[Instructions to follow]
Word-for-word transcription: reproduce all of the data, but not the pictures.

:: Available records

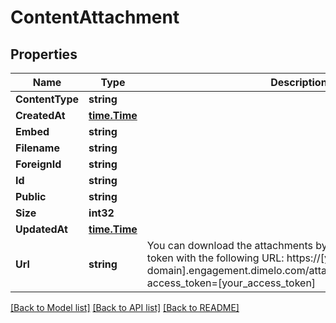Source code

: # ContentAttachment

## Properties

Name | Type | Description | Notes
------------ | ------------- | ------------- | -------------
**ContentType** | **string** |  | [optional] 
**CreatedAt** | [**time.Time**](time.Time.md) |  | [optional] 
**Embed** | **string** |  | [optional] 
**Filename** | **string** |  | [optional] 
**ForeignId** | **string** |  | [optional] 
**Id** | **string** |  | [optional] 
**Public** | **string** |  | [optional] 
**Size** | **int32** |  | [optional] 
**UpdatedAt** | [**time.Time**](time.Time.md) |  | [optional] 
**Url** | **string** | You can download the attachments by using an API access token with the following URL: https://[your-domain].engagement.dimelo.com/attachments/[attachment_id]?access_token&#x3D;[your_​ access_token] | [optional] 

[[Back to Model list]](../README.md#documentation-for-models) [[Back to API list]](../README.md#documentation-for-api-endpoints) [[Back to README]](../README.md)


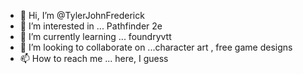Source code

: - 👋 Hi, I’m @TylerJohnFrederick
- 👀 I’m interested in ... Pathfinder 2e
- 🌱 I’m currently learning ... foundryvtt
- 💞️ I’m looking to collaborate on ...character art , free game designs
- 📫 How to reach me ... here, I guess

<!---
TylerJohnFrederick/TylerJohnFrederick is a ✨ special ✨ repository because its `README.md` (this file) appears on your GitHub profile.
You can click the Preview link to take a look at your changes.
--->
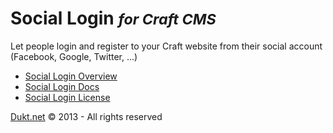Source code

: # Social Login <small>_for Craft CMS_</small>

Let people login and register to your Craft website from their social account (Facebook, Google, Twitter, ...)

- [Social Login Overview](http://dukt.net/craft/social/)
- [Social Login Docs](http://dukt.net/craft/social/docs)
- [Social Login License](http://dukt.net/craft/social/docs/license)


[Dukt.net](http://dukt.net/) © 2013 - All rights reserved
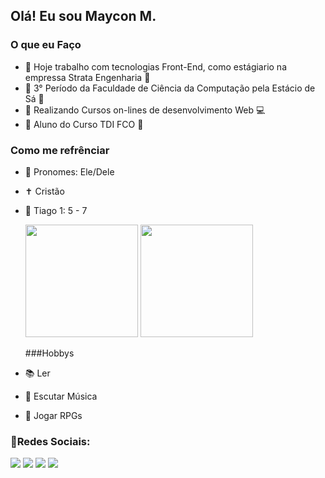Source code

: ## Olá! Eu sou Maycon M.

### O que eu Faço
- 🔭 Hoje trabalho com tecnologias Front-End, como estágiario na empressa Strata Engenharia 🚐
- 🌱 3° Período da Faculdade de Ciência da Computação pela Estácio de Sá 🔷
- 🌱 Realizando Cursos on-lines de desenvolvimento Web 💻
- 🌱 Aluno do Curso TDI FCO 🎩

### Como me refrênciar
- 🫡 Pronomes: Ele/Dele
- ✝️ Cristão 
- 📖 Tiago 1: 5 - 7 




    <div> 
        <a href="https://github.com/mayconM13"></a>
        <img height="180em" src="https://github-readme-stats.vercel.app/api?username=mayconM13&theme=dark&text_color=ffffff&show_icons=true&&&inclube_all_commits=true&count_private=true"/> 
        <img height="180em" src="https://github-readme-stats.vercel.app/api/top-langs/?username=mayconM13&layout=compact&langs_count=16&theme=dark&text_color=ffffff"/> 
    </div>


  ###Hobbys
- 📚 Ler
- 🎵 Escutar Música
- 🎲 Jogar RPGs

### 📱Redes Sociais:

  <div> 
        <a href="https://instagram.com/rafaballerini" target="_blank"><img src="https://img.shields.io/badge/-Instagram-%23E4405F?style=for-the-badge&logo=instagram&logoColor=white" target="_blank"></a>
       <a href="https://discord.gg/wagxzStdcR" target="_blank"><img src="https://img.shields.io/badge/Discord-7289DA?style=for-the-badge&logo=discord&logoColor=white" target="_blank"></a> 
        <a href = "mailto:contatorafaballerini@gmail.com"><img src="https://img.shields.io/badge/-Gmail-%23333?style=for-the-badge&logo=gmail&logoColor=white" target="_blank"></a>
        <a href = "mailto:contatorafaballerini@gmail.com"><img src="https://img.shields.io/badge/-WhatsApp-%25D366?style=for-the-badge&logo=whatsapp&logoColor=white" target="_blank"></a>
    </div>
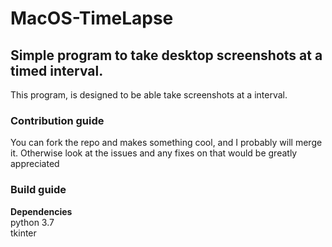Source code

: # MacOS-TimeLapse
## Simple program to take desktop screenshots at a timed interval.  

This program, is designed to be able take screenshots at a interval.


  
### Contribution guide  
You can fork the repo and makes something cool, and I probably will merge it. 
Otherwise look at the issues and any fixes on that would be greatly appreciated

### Build guide

**Dependencies**  
python 3.7  
tkinter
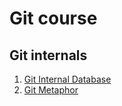 # Git course

## Git internals 

1. [Git Internal Database](internals/internal-database.md)
1. [Git Metaphor](internals/git-metaphor.md)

::::

[Reply]
Source code

: # ContentAttachment

## Properties

Name | Type | Description | Notes
------------ | ------------- | ------------- | -------------
**ContentType** | **string** |  | [optional] 
**CreatedAt** | [**time.Time**](time.Time.md) |  | [optional] 
**Embed** | **string** |  | [optional] 
**Filename** | **string** |  | [optional] 
**ForeignId** | **string** |  | [optional] 
**Id** | **string** |  | [optional] 
**Public** | **string** |  | [optional] 
**Size** | **int32** |  | [optional] 
**UpdatedAt** | [**time.Time**](time.Time.md) |  | [optional] 
**Url** | **string** | You can download the attachments by using an API access token with the following URL: https://[your-domain].engagement.dimelo.com/attachments/[attachment_id]?access_token&#x3D;[your_​ access_token] | [optional] 

[[Back to Model list]](../README.md#documentation-for-models) [[Back to API list]](../README.md#documentation-for-api-endpoints) [[Back to README]](../README.md)


Source code

: - 👋 Hi, I’m @TylerJohnFrederick
- 👀 I’m interested in ... Pathfinder 2e
- 🌱 I’m currently learning ... foundryvtt
- 💞️ I’m looking to collaborate on ...character art , free game designs
- 📫 How to reach me ... here, I guess

<!---
TylerJohnFrederick/TylerJohnFrederick is a ✨ special ✨ repository because its `README.md` (this file) appears on your GitHub profile.
You can click the Preview link to take a look at your changes.
--->
Source code

: # Social Login <small>_for Craft CMS_</small>

Let people login and register to your Craft website from their social account (Facebook, Google, Twitter, ...)

- [Social Login Overview](http://dukt.net/craft/social/)
- [Social Login Docs](http://dukt.net/craft/social/docs)
- [Social Login License](http://dukt.net/craft/social/docs/license)


[Dukt.net](http://dukt.net/) © 2013 - All rights reserved
Source code

: ## Olá! Eu sou Maycon M.

### O que eu Faço
- 🔭 Hoje trabalho com tecnologias Front-End, como estágiario na empressa Strata Engenharia 🚐
- 🌱 3° Período da Faculdade de Ciência da Computação pela Estácio de Sá 🔷
- 🌱 Realizando Cursos on-lines de desenvolvimento Web 💻
- 🌱 Aluno do Curso TDI FCO 🎩

### Como me refrênciar
- 🫡 Pronomes: Ele/Dele
- ✝️ Cristão 
- 📖 Tiago 1: 5 - 7 




    <div> 
        <a href="https://github.com/mayconM13"></a>
        <img height="180em" src="https://github-readme-stats.vercel.app/api?username=mayconM13&theme=dark&text_color=ffffff&show_icons=true&&&inclube_all_commits=true&count_private=true"/> 
        <img height="180em" src="https://github-readme-stats.vercel.app/api/top-langs/?username=mayconM13&layout=compact&langs_count=16&theme=dark&text_color=ffffff"/> 
    </div>


  ###Hobbys
- 📚 Ler
- 🎵 Escutar Música
- 🎲 Jogar RPGs

### 📱Redes Sociais:

  <div> 
        <a href="https://instagram.com/rafaballerini" target="_blank"><img src="https://img.shields.io/badge/-Instagram-%23E4405F?style=for-the-badge&logo=instagram&logoColor=white" target="_blank"></a>
       <a href="https://discord.gg/wagxzStdcR" target="_blank"><img src="https://img.shields.io/badge/Discord-7289DA?style=for-the-badge&logo=discord&logoColor=white" target="_blank"></a> 
        <a href = "mailto:contatorafaballerini@gmail.com"><img src="https://img.shields.io/badge/-Gmail-%23333?style=for-the-badge&logo=gmail&logoColor=white" target="_blank"></a>
        <a href = "mailto:contatorafaballerini@gmail.com"><img src="https://img.shields.io/badge/-WhatsApp-%25D366?style=for-the-badge&logo=whatsapp&logoColor=white" target="_blank"></a>
    </div>
Source code

: # MacOS-TimeLapse
## Simple program to take desktop screenshots at a timed interval.  

This program, is designed to be able take screenshots at a interval.


  
### Contribution guide  
You can fork the repo and makes something cool, and I probably will merge it. 
Otherwise look at the issues and any fixes on that would be greatly appreciated

### Build guide

**Dependencies**  
python 3.7  
tkinter
 # Git course

## Git internals 

1. [Git Internal Database](internals/internal-database.md)
1. [Git Metaphor](internals/git-metaphor.md)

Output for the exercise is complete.